It was November 1970 and Northern Ireland was sliding into the Troubles, but for Gerard Gorman, a new pupil at St Colman’s College, the horror of that era began when Fr Malachy Finegan summoned him into a room, closed the door and told him to sit on a sofa.
Gorman was 11 years old and small for his age, with big blue eyes. Two months earlier, he had started as a boarder at the Catholic boys’ school in Newry, County Armagh. Staff tended to be aloof or intimidating, except Finegan, the religious education teacher, who was solicitous and avuncular.
More than half a century later, Gorman can still picture the scene on that autumn day. He had been with other boys, running to the dormitory, when Finegan beckoned him from a doorway into his sitting room. It overlooked playing fields and had a TV and a bag of sweets on a table.
The priest sat beside the boy. He was a big man with huge ears that had earned him the nickname Floppy. There was a bit of chitchat, then he leaned in. “His whole face was sort of wrapping around me and just blotting out everything else,” Gorman recalls. “I had shorts on and he put his hands on to my penis.”
Gorman did not move or cry out. He did not understand what was happening, but registered Finegan’s big red face, his breath and a smell of cigarettes. “I just froze, I was just so scared.”

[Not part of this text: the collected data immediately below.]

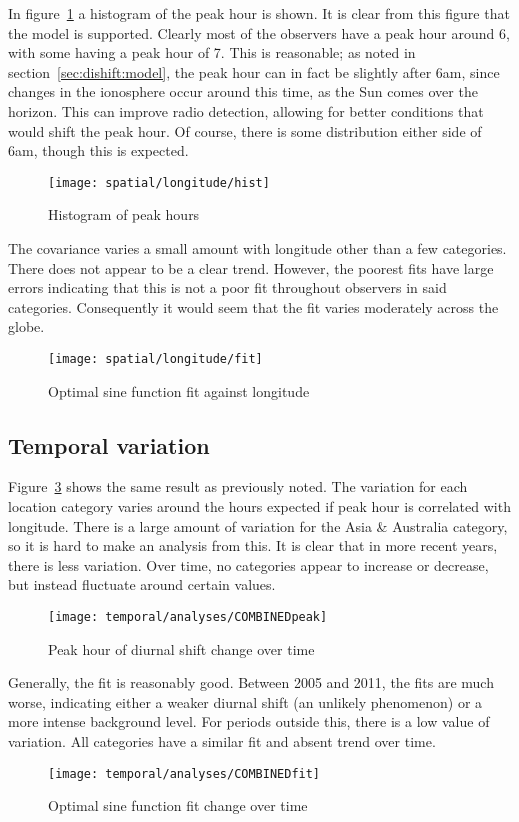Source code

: In figure~\ref{fig:dishift:lon:hist} a histogram of the peak hour is shown. It is clear from this figure that the model is supported. Clearly most of the observers have a peak hour around 6, with some having a peak hour of 7. This is reasonable; as noted in section~\ref{sec:dishift:model}, the peak hour can in fact be slightly after 6am, since changes in the ionosphere occur around this time, as the Sun comes over the horizon. This can improve radio detection, allowing for better conditions that would shift the peak hour. Of course, there is some distribution either side of 6am, though this is expected.
\begin{figure}[h!]
	\centering
	\texttt{[image: spatial/longitude/hist]}
	\caption{Histogram of peak hours
		\label{fig:dishift:lon:hist}}
\end{figure}

The covariance varies a small amount with longitude other than a few categories. There does not appear to be a clear trend.  However, the poorest fits have large errors indicating that this is not a poor fit throughout observers in said categories. Consequently it would seem that the fit varies moderately across the globe. 
\begin{figure}[h!]
	\centering
	\texttt{[image: spatial/longitude/fit]}
	\caption{Optimal sine function fit against longitude
		\label{fig:dishift:lon:fit}}
\end{figure}


\subsection{Temporal variation}
Figure~\ref{fig:dishift:temp:peak} shows the same result as previously noted. The variation for each location category varies around the hours expected if peak hour is correlated with longitude. There is a large amount of variation for the Asia \& Australia category, so it is hard to make an analysis from this. It is clear that in more recent years, there is less variation. Over time, no categories appear to increase or decrease, but instead fluctuate around certain values.
\begin{figure}[h!]
	\centering
	\texttt{[image: temporal/analyses/COMBINEDpeak]}
	\caption{Peak hour of diurnal shift change over time
		\label{fig:dishift:temp:peak}}
\end{figure}
Generally, the fit is reasonably good. Between 2005 and 2011, the fits are much worse, indicating either a weaker diurnal shift (an unlikely phenomenon) or a more intense background level. For periods outside this, there is a low value of variation. All categories have a similar fit and absent trend over time.
\begin{figure}[h!]
	\centering
	\texttt{[image: temporal/analyses/COMBINEDfit]}
	\caption{Optimal sine function fit change over time
		\label{fig:dishift:temp:fit}}
\end{figure}

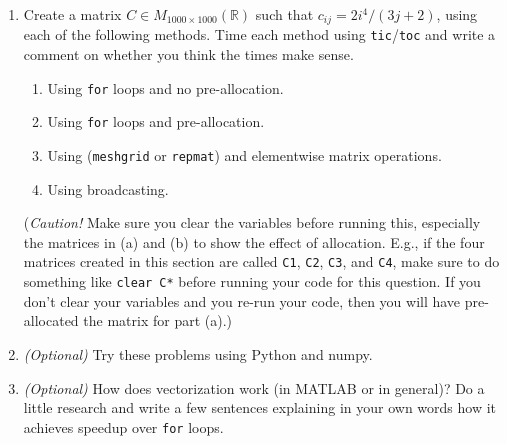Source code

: \documentclass{article}
\begin{document}
\begin{enumerate}
		\item Create a matrix $C\in M_{1000\times 1000}(\mathbb{R})$ such that $c_{ij}=2i^4/(3j+2)$, using each of the following methods. Time each method using \lstinline|tic|/\lstinline|toc| and write a comment on whether you think the times make sense.
		\begin{enumerate}
			\item Using \lstinline|for| loops and no pre-allocation.
			\item Using \lstinline|for| loops and pre-allocation.
			\item Using (\lstinline|meshgrid| or \lstinline|repmat|) and elementwise matrix operations.
			\item Using broadcasting.
		\end{enumerate}
	
		(\textit{Caution!} Make sure you clear the variables before running this, especially the matrices in (a) and (b) to show the effect of allocation. E.g., if the four matrices created in this section are called \lstinline|C1|, \lstinline|C2|, \lstinline|C3|, and \lstinline|C4|, make sure to do something like \lstinline|clear C*| before running your code for this question. If you don't clear your variables and you re-run your code, then you will have pre-allocated the matrix for part (a).)
		
		\item \textit{(Optional)} Try these problems using Python and numpy.
		
		\item \textit{(Optional)} How does vectorization work (in MATLAB or in general)? Do a little research and write a few sentences explaining in your own words how it achieves speedup over \lstinline|for| loops.
	\end{enumerate}
	
\end{document}
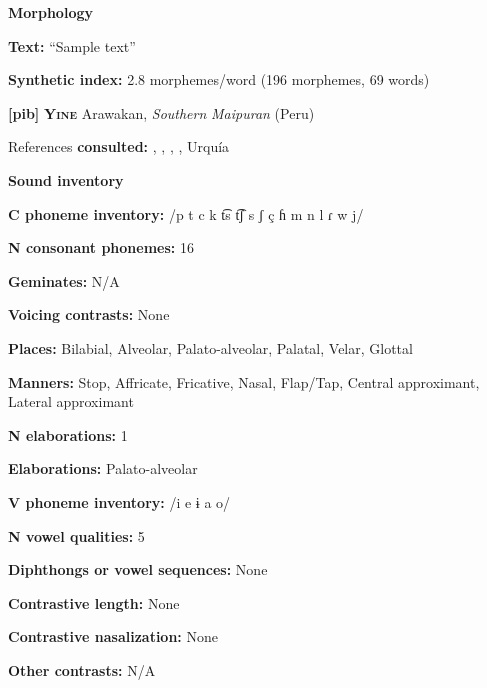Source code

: \textbf{Morphology}



\textbf{Text:} “Sample text” \citep[79-80]{Holt1999}



\textbf{Synthetic index:} 2.8 morphemes/word (196 morphemes, 69 words)



\textbf{[pib]}   \textbf{\textsc{Yine}}  Arawakan, \textit{Southern} \textit{Maipuran} (Peru)



References \textbf{consulted:} \citet{Hanson2010}, \citet{Lin1997}, \citet{Matteson1965}, \citet{Parker1989}, Urquía \citet{SebastiánMarlett2008}



\textbf{Sound inventory}



\textbf{C phoneme inventory:} /p t c k t͡s t͡ʃ s ʃ ç ɦ m n l ɾ w j/



\textbf{N consonant phonemes:} 16



\textbf{Geminates:} N/A



\textbf{Voicing contrasts:} None



\textbf{Places:} Bilabial, Alveolar, Palato-alveolar, Palatal, Velar, Glottal



\textbf{Manners:} Stop, Affricate, Fricative, Nasal, Flap/Tap, Central approximant, Lateral approximant



\textbf{N elaborations:} 1



\textbf{Elaborations:} Palato-alveolar



\textbf{V phoneme inventory:} /i e ɨ a o/



\textbf{N vowel qualities:} 5



\textbf{Diphthongs or vowel sequences:} None



\textbf{Contrastive length:} None



\textbf{Contrastive nasalization:} None



\textbf{Other contrasts:} N/A



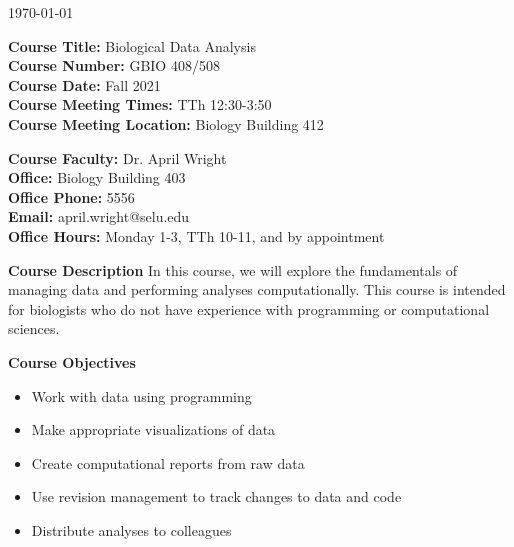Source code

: \documentclass[12pt]{article}
\let\oldtextbf\textbf
\renewcommand{\textbf}[1]{\textcolor{coolblack}{\oldtextbf{#1}}}
\begin{document}
\thispagestyle{fancy}
\begin{flushright}
\today
\end{flushright}
\vspace{2mm}
\begin{flushleft}
\textbf{Course Title:} Biological Data Analysis \\
\textbf{Course Number:} GBIO 408/508\\


\textbf{Course Date:} Fall 2021 \\

\textbf{Course Meeting Times:} TTh 12:30-3:50 \\
\textbf{Course Meeting Location:} Biology Building 412 \\
\end{flushleft}

\bigskip

\begin{flushleft}
\textbf{Course Faculty:} Dr. April Wright \\
\textbf{Office:} Biology Building 403\\
\textbf{Office Phone:} 5556 \\
\textbf{Email:} april.wright@selu.edu   \\
\textbf{Office Hours:} Monday 1-3, TTh 10-11, and by appointment \\

\end{flushleft}

\bigskip

\begin{flushleft}

\textbf{Course Description}
In this course, we will explore the fundamentals of managing data and performing analyses computationally. This course is intended for biologists who do not have experience with programming or computational sciences. 

\end{flushleft}

\bigskip
\begin{flushleft}

\textbf{Course Objectives}

\begin{itemize}

\item Work with data using programming
\item Make appropriate visualizations of data
\item Create computational reports from raw data
\item Use revision management to track changes to data and code
\item Distribute analyses to colleagues

\end{itemize}
\end{flushleft}
\end{document}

Gorman stared at the floor, at Finegan’s big black shoes. He could hear voices from the corridor, but instead of hoping for rescue, he feared discovery. “I was afraid that someone would open the door and I would be blamed for what he was doing. What would they say? How would I ever live this down? It was: ‘Please don’t come in.’”
And so it began: a harrowing cycle of molestation and rape in which a predatory paedophile hunted a child who blamed himself for assaults he could not comprehend or explain; a depraved game of cat-and-mouse where the mouse had nowhere to run. Sometimes Finegan summoned Gorman to his room, other times he cornered him elsewhere.
“I never felt safe because Finegan just went about the school as if he was untouchable,” says Gorman. “The abuse was relentless. Even the days that nothing happened I would hear voices and think it was him coming round the corner. I just felt in his clutches all the time that I was in that place.”
And yet Gorman survived – at terrible cost to himself and his family – and in time became the mouse that roared. He exposed Finegan and, after a long battle, compelled the Catholic church to acknowledge the abuse, etching a notable victory in the grim history of clerical abuse scandals on the island of Ireland.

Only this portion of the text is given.